WHAT TO WORK ON: Output, word for word, the span of lines that starts at the one containing "- **Change**: Extracted" and ends at the last line of the records.

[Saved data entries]
####

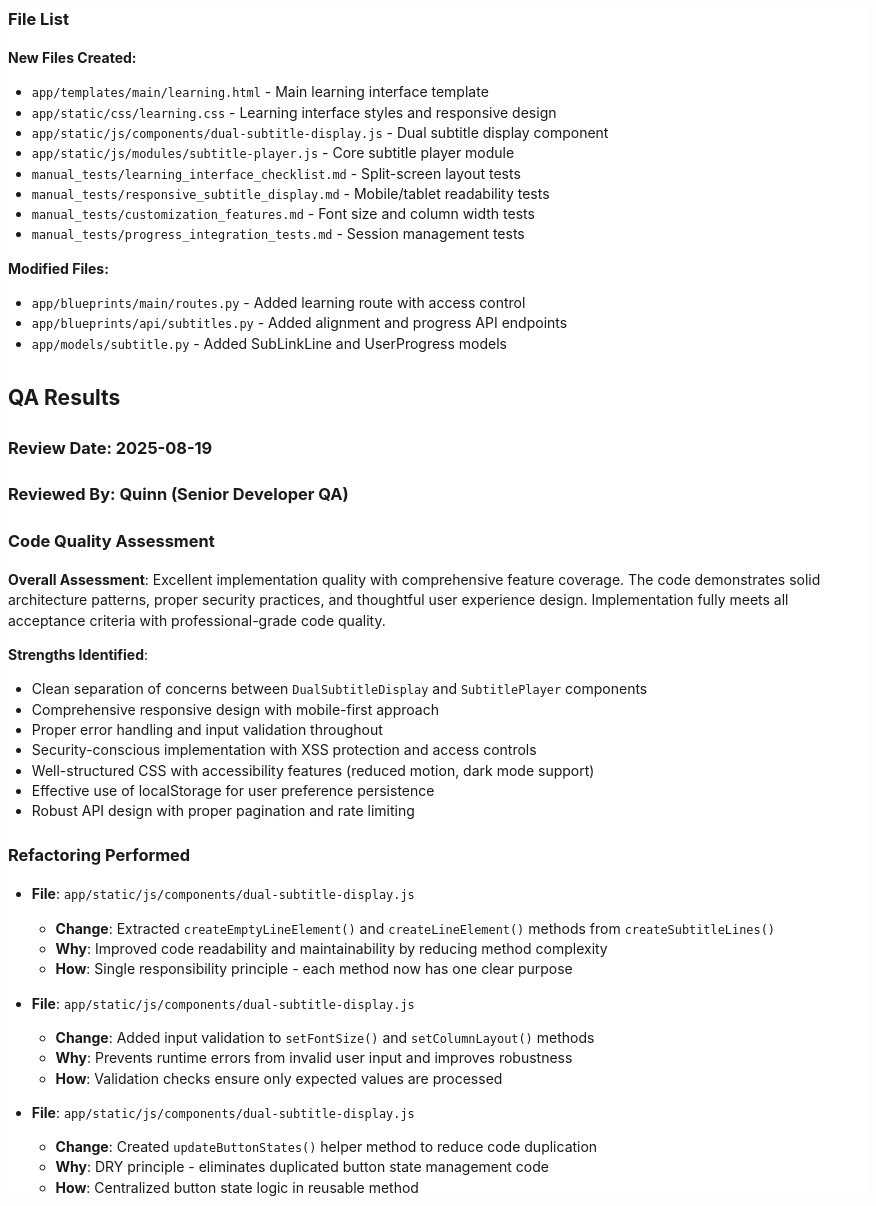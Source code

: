 ### File List
**New Files Created:**
- `app/templates/main/learning.html` - Main learning interface template
- `app/static/css/learning.css` - Learning interface styles and responsive design
- `app/static/js/components/dual-subtitle-display.js` - Dual subtitle display component
- `app/static/js/modules/subtitle-player.js` - Core subtitle player module
- `manual_tests/learning_interface_checklist.md` - Split-screen layout tests
- `manual_tests/responsive_subtitle_display.md` - Mobile/tablet readability tests
- `manual_tests/customization_features.md` - Font size and column width tests
- `manual_tests/progress_integration_tests.md` - Session management tests

**Modified Files:**
- `app/blueprints/main/routes.py` - Added learning route with access control
- `app/blueprints/api/subtitles.py` - Added alignment and progress API endpoints
- `app/models/subtitle.py` - Added SubLinkLine and UserProgress models

## QA Results

### Review Date: 2025-08-19

### Reviewed By: Quinn (Senior Developer QA)

### Code Quality Assessment

**Overall Assessment**: Excellent implementation quality with comprehensive feature coverage. The code demonstrates solid architecture patterns, proper security practices, and thoughtful user experience design. Implementation fully meets all acceptance criteria with professional-grade code quality.

**Strengths Identified**:
- Clean separation of concerns between `DualSubtitleDisplay` and `SubtitlePlayer` components
- Comprehensive responsive design with mobile-first approach
- Proper error handling and input validation throughout
- Security-conscious implementation with XSS protection and access controls
- Well-structured CSS with accessibility features (reduced motion, dark mode support)
- Effective use of localStorage for user preference persistence
- Robust API design with proper pagination and rate limiting

### Refactoring Performed

- **File**: `app/static/js/components/dual-subtitle-display.js`
  - **Change**: Extracted `createEmptyLineElement()` and `createLineElement()` methods from `createSubtitleLines()`
  - **Why**: Improved code readability and maintainability by reducing method complexity
  - **How**: Single responsibility principle - each method now has one clear purpose

- **File**: `app/static/js/components/dual-subtitle-display.js`
  - **Change**: Added input validation to `setFontSize()` and `setColumnLayout()` methods
  - **Why**: Prevents runtime errors from invalid user input and improves robustness
  - **How**: Validation checks ensure only expected values are processed

- **File**: `app/static/js/components/dual-subtitle-display.js`
  - **Change**: Created `updateButtonStates()` helper method to reduce code duplication
  - **Why**: DRY principle - eliminates duplicated button state management code
  - **How**: Centralized button state logic in reusable method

####

WRITTEN ANSWER:
  - **Change**: Extracted `createEmptyLineElement()` and `createLineElement()` methods from `createSubtitleLines()`
  - **Why**: Improved code readability and maintainability by reducing method complexity
  - **How**: Single responsibility principle - each method now has one clear purpose

- **File**: `app/static/js/components/dual-subtitle-display.js`
  - **Change**: Added input validation to `setFontSize()` and `setColumnLayout()` methods
  - **Why**: Prevents runtime errors from invalid user input and improves robustness
  - **How**: Validation checks ensure only expected values are processed

- **File**: `app/static/js/components/dual-subtitle-display.js`
  - **Change**: Created `updateButtonStates()` helper method to reduce code duplication
  - **Why**: DRY principle - eliminates duplicated button state management code
  - **How**: Centralized button state logic in reusable method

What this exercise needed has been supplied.